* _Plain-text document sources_
--

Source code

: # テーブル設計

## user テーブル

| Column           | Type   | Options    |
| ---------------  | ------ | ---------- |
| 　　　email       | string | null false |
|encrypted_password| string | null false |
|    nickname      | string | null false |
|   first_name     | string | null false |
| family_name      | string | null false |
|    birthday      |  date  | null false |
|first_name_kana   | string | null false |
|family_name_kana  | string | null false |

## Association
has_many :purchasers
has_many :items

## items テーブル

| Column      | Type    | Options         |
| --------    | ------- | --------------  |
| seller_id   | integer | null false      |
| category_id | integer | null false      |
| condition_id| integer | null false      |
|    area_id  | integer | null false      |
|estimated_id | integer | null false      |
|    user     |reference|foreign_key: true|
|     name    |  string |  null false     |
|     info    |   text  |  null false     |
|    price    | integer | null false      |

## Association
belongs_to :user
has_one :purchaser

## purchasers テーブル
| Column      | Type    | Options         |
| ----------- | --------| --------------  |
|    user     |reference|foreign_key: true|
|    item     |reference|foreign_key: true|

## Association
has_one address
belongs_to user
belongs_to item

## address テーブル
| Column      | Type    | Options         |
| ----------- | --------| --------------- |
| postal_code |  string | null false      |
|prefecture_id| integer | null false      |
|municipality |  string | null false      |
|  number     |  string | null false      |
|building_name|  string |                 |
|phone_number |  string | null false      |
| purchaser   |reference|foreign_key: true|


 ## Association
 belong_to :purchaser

--

* _REQUIREMENT_
The records above are to be set down again exactly as written.

* _REPLY TO THE TASK_
Source code

: # テーブル設計

## user テーブル

| Column           | Type   | Options    |
| ---------------  | ------ | ---------- |
| 　　　email       | string | null false |
|encrypted_password| string | null false |
|    nickname      | string | null false |
|   first_name     | string | null false |
| family_name      | string | null false |
|    birthday      |  date  | null false |
|first_name_kana   | string | null false |
|family_name_kana  | string | null false |

## Association
has_many :purchasers
has_many :items

## items テーブル

| Column      | Type    | Options         |
| --------    | ------- | --------------  |
| seller_id   | integer | null false      |
| category_id | integer | null false      |
| condition_id| integer | null false      |
|    area_id  | integer | null false      |
|estimated_id | integer | null false      |
|    user     |reference|foreign_key: true|
|     name    |  string |  null false     |
|     info    |   text  |  null false     |
|    price    | integer | null false      |

## Association
belongs_to :user
has_one :purchaser

## purchasers テーブル
| Column      | Type    | Options         |
| ----------- | --------| --------------  |
|    user     |reference|foreign_key: true|
|    item     |reference|foreign_key: true|

## Association
has_one address
belongs_to user
belongs_to item

## address テーブル
| Column      | Type    | Options         |
| ----------- | --------| --------------- |
| postal_code |  string | null false      |
|prefecture_id| integer | null false      |
|municipality |  string | null false      |
|  number     |  string | null false      |
|building_name|  string |                 |
|phone_number |  string | null false      |
| purchaser   |reference|foreign_key: true|


 ## Association
 belong_to :purchaser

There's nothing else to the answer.